Work to be completed.
Tell how many lines in the records contain the word "logs"; the number alone is the answer.

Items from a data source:
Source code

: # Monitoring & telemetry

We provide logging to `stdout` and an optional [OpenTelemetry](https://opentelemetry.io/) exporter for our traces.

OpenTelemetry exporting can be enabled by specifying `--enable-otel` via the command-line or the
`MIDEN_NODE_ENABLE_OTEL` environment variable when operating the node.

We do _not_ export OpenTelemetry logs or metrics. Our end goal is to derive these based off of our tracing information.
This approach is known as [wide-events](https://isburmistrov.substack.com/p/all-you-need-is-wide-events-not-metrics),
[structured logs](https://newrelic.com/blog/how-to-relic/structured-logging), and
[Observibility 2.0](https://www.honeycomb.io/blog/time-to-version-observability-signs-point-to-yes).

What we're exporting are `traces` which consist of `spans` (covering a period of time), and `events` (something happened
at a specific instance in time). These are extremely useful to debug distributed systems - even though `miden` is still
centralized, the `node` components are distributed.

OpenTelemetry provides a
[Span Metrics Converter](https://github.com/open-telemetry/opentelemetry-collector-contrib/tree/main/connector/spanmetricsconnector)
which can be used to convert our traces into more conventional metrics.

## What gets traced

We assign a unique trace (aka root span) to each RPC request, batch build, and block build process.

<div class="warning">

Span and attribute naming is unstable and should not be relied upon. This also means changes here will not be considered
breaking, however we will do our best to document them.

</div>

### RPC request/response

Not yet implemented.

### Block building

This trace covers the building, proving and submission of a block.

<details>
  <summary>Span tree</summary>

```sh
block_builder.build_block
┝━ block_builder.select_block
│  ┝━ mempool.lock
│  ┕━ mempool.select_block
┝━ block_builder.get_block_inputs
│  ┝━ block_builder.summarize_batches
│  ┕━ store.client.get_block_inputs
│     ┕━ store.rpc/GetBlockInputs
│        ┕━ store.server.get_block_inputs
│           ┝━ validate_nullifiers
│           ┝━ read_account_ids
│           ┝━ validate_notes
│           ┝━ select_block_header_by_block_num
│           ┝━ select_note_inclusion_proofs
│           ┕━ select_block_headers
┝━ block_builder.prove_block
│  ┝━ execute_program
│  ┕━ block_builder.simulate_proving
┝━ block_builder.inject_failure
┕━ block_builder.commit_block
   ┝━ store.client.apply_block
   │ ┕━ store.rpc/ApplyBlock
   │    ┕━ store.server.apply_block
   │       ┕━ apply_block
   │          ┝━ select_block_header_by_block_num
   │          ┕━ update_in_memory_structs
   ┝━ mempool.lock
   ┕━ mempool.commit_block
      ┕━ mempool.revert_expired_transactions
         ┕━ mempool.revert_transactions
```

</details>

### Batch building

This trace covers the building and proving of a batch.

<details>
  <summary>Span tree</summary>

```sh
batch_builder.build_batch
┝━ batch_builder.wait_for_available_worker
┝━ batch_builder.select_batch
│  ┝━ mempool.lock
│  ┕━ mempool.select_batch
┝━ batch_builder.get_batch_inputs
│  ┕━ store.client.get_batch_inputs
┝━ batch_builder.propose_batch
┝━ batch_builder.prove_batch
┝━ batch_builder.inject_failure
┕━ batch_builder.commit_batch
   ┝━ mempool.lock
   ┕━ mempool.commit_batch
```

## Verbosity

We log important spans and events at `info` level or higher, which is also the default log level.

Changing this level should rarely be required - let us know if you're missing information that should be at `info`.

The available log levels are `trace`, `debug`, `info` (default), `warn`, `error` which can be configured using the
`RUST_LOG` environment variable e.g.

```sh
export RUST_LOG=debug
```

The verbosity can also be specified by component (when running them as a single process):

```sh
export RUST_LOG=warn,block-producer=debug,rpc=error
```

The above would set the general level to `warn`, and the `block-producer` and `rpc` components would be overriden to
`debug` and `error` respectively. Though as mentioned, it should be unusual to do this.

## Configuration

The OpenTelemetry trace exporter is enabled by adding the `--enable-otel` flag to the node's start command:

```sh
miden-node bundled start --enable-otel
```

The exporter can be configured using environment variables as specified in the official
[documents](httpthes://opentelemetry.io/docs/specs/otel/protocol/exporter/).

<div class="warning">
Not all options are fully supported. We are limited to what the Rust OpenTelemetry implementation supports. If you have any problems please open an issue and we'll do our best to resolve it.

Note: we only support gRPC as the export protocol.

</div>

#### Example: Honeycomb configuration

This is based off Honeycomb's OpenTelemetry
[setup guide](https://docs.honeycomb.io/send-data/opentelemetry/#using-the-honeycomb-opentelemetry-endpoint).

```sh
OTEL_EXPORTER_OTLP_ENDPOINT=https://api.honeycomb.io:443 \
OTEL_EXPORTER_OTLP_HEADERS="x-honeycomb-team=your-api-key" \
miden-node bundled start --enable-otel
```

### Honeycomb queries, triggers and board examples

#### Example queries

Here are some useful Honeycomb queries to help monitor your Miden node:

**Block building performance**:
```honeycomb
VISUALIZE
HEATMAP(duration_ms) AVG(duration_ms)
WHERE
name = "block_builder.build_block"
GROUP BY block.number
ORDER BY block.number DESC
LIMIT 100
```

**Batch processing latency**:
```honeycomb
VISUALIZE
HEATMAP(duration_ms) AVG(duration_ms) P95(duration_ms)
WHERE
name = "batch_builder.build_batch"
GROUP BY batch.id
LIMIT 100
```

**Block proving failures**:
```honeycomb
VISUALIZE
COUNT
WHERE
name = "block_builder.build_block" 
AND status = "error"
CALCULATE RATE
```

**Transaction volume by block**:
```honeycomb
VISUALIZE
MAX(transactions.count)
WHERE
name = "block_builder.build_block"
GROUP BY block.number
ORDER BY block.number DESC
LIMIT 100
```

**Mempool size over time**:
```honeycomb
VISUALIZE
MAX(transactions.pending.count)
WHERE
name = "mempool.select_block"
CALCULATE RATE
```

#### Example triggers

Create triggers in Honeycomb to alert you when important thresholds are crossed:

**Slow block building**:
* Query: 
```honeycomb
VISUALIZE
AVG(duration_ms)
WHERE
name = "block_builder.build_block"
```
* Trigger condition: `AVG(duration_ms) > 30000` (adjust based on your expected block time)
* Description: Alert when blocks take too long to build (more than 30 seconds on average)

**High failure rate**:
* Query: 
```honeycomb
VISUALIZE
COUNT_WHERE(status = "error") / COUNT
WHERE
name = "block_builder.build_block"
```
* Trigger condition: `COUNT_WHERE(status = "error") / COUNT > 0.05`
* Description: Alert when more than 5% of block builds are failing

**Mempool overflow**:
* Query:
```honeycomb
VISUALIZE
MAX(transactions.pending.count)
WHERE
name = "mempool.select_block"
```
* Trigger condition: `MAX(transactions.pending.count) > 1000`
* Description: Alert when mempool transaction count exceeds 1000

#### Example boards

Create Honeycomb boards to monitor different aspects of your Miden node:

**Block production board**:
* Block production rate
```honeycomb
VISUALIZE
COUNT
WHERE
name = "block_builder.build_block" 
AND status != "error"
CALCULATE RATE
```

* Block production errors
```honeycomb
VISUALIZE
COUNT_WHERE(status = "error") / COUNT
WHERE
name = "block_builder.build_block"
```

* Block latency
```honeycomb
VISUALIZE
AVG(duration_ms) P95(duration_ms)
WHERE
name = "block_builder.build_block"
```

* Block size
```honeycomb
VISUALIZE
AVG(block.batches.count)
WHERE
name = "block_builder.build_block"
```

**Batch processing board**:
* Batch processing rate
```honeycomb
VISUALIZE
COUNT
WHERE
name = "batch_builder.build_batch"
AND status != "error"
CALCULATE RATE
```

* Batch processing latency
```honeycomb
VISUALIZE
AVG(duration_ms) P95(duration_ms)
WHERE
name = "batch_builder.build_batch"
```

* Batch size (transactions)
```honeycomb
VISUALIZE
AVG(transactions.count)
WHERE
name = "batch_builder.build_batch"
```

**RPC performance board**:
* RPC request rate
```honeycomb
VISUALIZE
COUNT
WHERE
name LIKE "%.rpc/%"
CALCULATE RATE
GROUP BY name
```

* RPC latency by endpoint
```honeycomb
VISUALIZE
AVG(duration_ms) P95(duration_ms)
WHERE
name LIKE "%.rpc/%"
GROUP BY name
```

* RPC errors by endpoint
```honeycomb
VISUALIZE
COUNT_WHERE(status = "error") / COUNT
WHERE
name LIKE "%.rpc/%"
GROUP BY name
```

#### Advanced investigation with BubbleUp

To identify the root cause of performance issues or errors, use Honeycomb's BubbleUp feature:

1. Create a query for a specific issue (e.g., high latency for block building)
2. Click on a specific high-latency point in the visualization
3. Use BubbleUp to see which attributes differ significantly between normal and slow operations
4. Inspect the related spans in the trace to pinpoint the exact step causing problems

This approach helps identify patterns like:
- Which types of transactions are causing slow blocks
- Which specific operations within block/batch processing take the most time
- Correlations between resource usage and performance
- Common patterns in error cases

Written solution.
2